The AI agents weren’t provided the rules of the game beforehand, and the only reinforcement signal used to was a victory condition — i.e., capturing the most flags within five minutes. But over time, as DeepMind researchers modulated parameters like terrain type, elevations, and locomotion, FTW began to learn strategies like home base defense, following a teammate, and camping out in an opponent’s base to tag them after a flag has been captured. It even got the hang of tagging — i.e., touching an opponent to send them back to their spawn point.

Bonus round: AI in game design

Nvidia AI level generation

Above: An Nvidia system models digital environments on video footage.

Image Credit: Nvidia

This year’s state-of-the-art game-playing algorithms didn’t just beat the pants off of humans. They also demonstrated a knack for game design.

For instance, researchers at the Politecnico di Milano in Italy described a system which can automatically generate Doom levels.

To “teach” their two-GAN system how to create new stages, they sourced a public database containing all official levels from Doom and Doom 2 and over 9,000 levels contributed by the community. From these, they produced a 1) set of images — one per level — which captured features including the wall, objects, floor heights, walkable areas, and 2) vectors representing in numerical form key level characteristics like size, area, number of rooms.

After 36,000 iterations, the model was able to generate new levels that “captured [the] intrinsic structure of [handcrafted] Doom levels” — a possible step toward systems that might one day free up human designers to focus on “high-level features.”

“Our promising results, although preliminary, represent an excellent starting point for future improvements and highlight a viable alternative to classical procedural generation,” they wrote. “Most generated levels have proved to be interesting to explore and play due to the presence of typical features of Doom maps (like narrow tunnels and large rooms).”

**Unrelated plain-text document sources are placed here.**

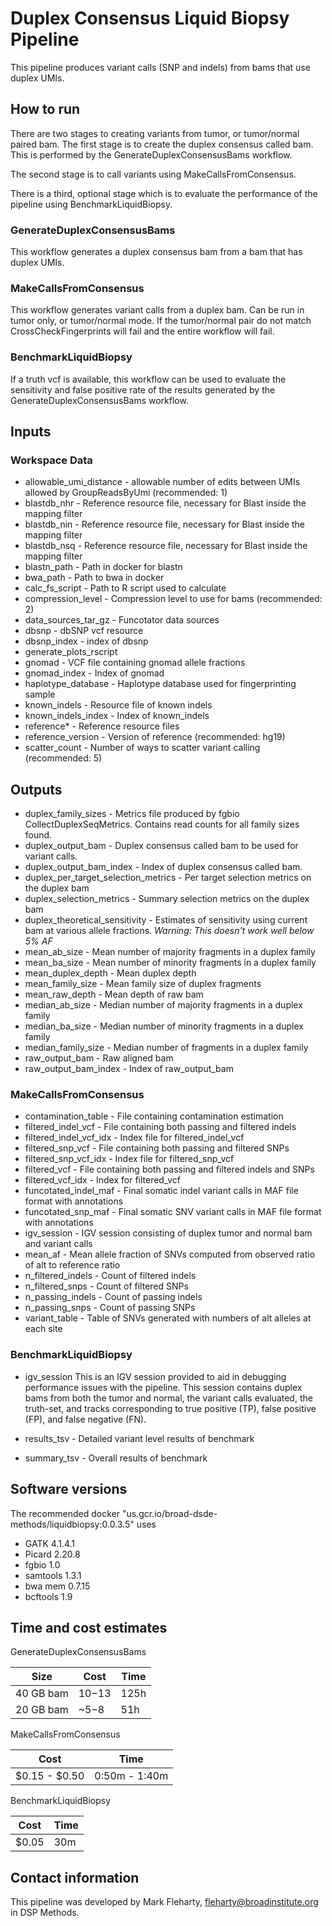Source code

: 
# Duplex Consensus Liquid Biopsy Pipeline

This pipeline produces variant calls (SNP and indels) from bams that use duplex UMIs.


## How to run

There are two stages to creating variants from tumor, or tumor/normal paired bam.  The first stage is to create the duplex consensus called bam.  This is performed by the GenerateDuplexConsensusBams workflow.  

The second stage is to call variants using MakeCallsFromConsensus.

There is a third, optional stage which is to evaluate the performance of the pipeline using BenchmarkLiquidBiopsy.


### GenerateDuplexConsensusBams

This workflow generates a duplex consensus bam from a bam that has duplex UMIs.

### MakeCallsFromConsensus

This workflow generates variant calls from a duplex bam.  Can be run in tumor only, or tumor/normal mode.
If the tumor/normal pair do not match CrossCheckFingerprints will fail and the entire workflow will fail.

### BenchmarkLiquidBiopsy

If a truth vcf is available, this workflow can be used to evaluate the sensitivity and false positive rate of the
results generated by the GenerateDuplexConsensusBams workflow.

## Inputs

### Workspace Data

- allowable_umi_distance - allowable number of edits between UMIs allowed by GroupReadsByUmi (recommended: 1)
- blastdb_nhr - Reference resource file, necessary for Blast inside the mapping filter
- blastdb_nin - Reference resource file, necessary for Blast inside the mapping filter
- blastdb_nsq - Reference resource file, necessary for Blast inside the mapping filter
- blastn_path - Path in docker for blastn
- bwa_path - Path to bwa in docker
- calc_fs_script - Path to R script used to calculate 
- compression_level - Compression level to use for bams (recommended: 2)
- data_sources_tar_gz - Funcotator data sources
- dbsnp - dbSNP vcf resource
- dbsnp_index - index of dbsnp
- generate_plots_rscript
- gnomad - VCF file containing gnomad allele fractions
- gnomad_index - Index of gnomad
- haplotype_database - Haplotype database used for fingerprinting sample
- known_indels - Resource file of known indels
- known_indels_index - Index of known_indels
- reference* - Reference resource files
- reference_version - Version of reference (recommended: hg19)
- scatter_count - Number of ways to scatter variant calling (recommended: 5)

## Outputs

- duplex_family_sizes - Metrics file produced by fgbio CollectDuplexSeqMetrics.  Contains read counts for all family sizes found.
- duplex_output_bam - Duplex consensus called bam to be used for variant calls.
- duplex_output_bam_index - Index of duplex consensus called bam.
- duplex_per_target_selection_metrics - Per target selection metrics on the duplex bam
- duplex_selection_metrics - Summary selection metrics on the duplex bam
- duplex_theoretical_sensitivity - Estimates of sensitivity using current bam at various allele fractions.  *Warning: This doesn't work well below 5% AF*
- mean_ab_size - Mean number of majority fragments in a duplex family
- mean_ba_size - Mean number of minority fragments in a duplex family
- mean_duplex_depth - Mean duplex depth
- mean_family_size - Mean family size of duplex fragments
- mean_raw_depth - Mean depth of raw bam
- median_ab_size - Median number of majority fragments in a duplex family
- median_ba_size - Median number of minority fragments in a duplex family
- median_family_size - Median number of fragments in a duplex family
- raw_output_bam - Raw aligned bam 
- raw_output_bam_index - Index of raw_output_bam

### MakeCallsFromConsensus
 
- contamination_table - File containing contamination estimation
- filtered_indel_vcf - File containing both passing and filtered indels
- filtered_indel_vcf_idx - Index file for filtered_indel_vcf
- filtered_snp_vcf - File containing both passing and filtered SNPs
- filtered_snp_vcf_idx - Index file for filtered_snp_vcf
- filtered_vcf - File containing both passing and filtered indels and SNPs
- filtered_vcf_idx - Index for filtered_vcf
- funcotated_indel_maf - Final somatic indel variant calls in MAF file format with annotations
- funcotated_snp_maf - Final somatic SNV variant calls in MAF file format with annotations
- igv_session - IGV session consisting of duplex tumor and normal bam and variant calls
- mean_af - Mean allele fraction of SNVs computed from observed ratio of alt to reference ratio
- n_filtered_indels - Count of filtered indels
- n_filtered_snps - Count of filtered SNPs
- n_passing_indels - Count of passing indels
- n_passing_snps - Count of passing SNPs
- variant_table - Table of SNVs generated with numbers of alt alleles at each site
 

### BenchmarkLiquidBiopsy

- igv_session
This is an IGV session provided to aid in debugging performance issues with the pipeline.  This session contains duplex bams from both the tumor and normal, the variant calls evaluated, the truth-set, and tracks corresponding to true positive (TP), false positive (FP), and false negative (FN).

- results_tsv - Detailed variant level results of benchmark

- summary_tsv - Overall results of benchmark

## Software versions

The recommended docker "us.gcr.io/broad-dsde-methods/liquidbiopsy:0.0.3.5" uses
- GATK 4.1.4.1
- Picard 2.20.8
- fgbio 1.0
- samtools 1.3.1
- bwa mem 0.7.15
- bcftools 1.9



## Time and cost estimates

GenerateDuplexConsensusBams

Size | Cost | Time
---|---|---
40 GB bam | $10-$13 | 125h
20 GB bam | ~$5-$8 | 51h


MakeCallsFromConsensus

Cost | Time
---|---
$0.15 - $0.50 | 0:50m - 1:40m 

BenchmarkLiquidBiopsy

Cost | Time
---|---
$0.05 |  30m

## Contact information

This pipeline was developed by Mark Fleharty, fleharty@broadinstitute.org in DSP Methods.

They aren’t the only ones to achieve some success at AI level generation. In December, Nvidia took the wraps off of a system that’s capable of automatically crafting digital environments from video sources.

The development team accomplished the feat by training object classification algorithms to recognize specific objects in scenes, such as buildings, pedestrians, trees, and cars. Next, they used a GAN to model those objects virtually, in three dimensions.

“It’s a new kind of rendering technology, where the input is basically just a sketch, a high-level representation of objects and how they are interacting in a virtual environment,” Nvidia vice president of applied deep learning Bryan Catanzaro told VentureBeat in a phone interview. “Then the model actually takes care of the details, elaborating the textures, and the lighting, and so forth, in order to make a fully rendered image.”

Such a model promises to take a load off of game developers’ shoulders. Currently, blockbusters like Red Dead Redemption 2 and Grand Theft Auto V take teams of hundreds of people years — sometimes close to a decade — to create.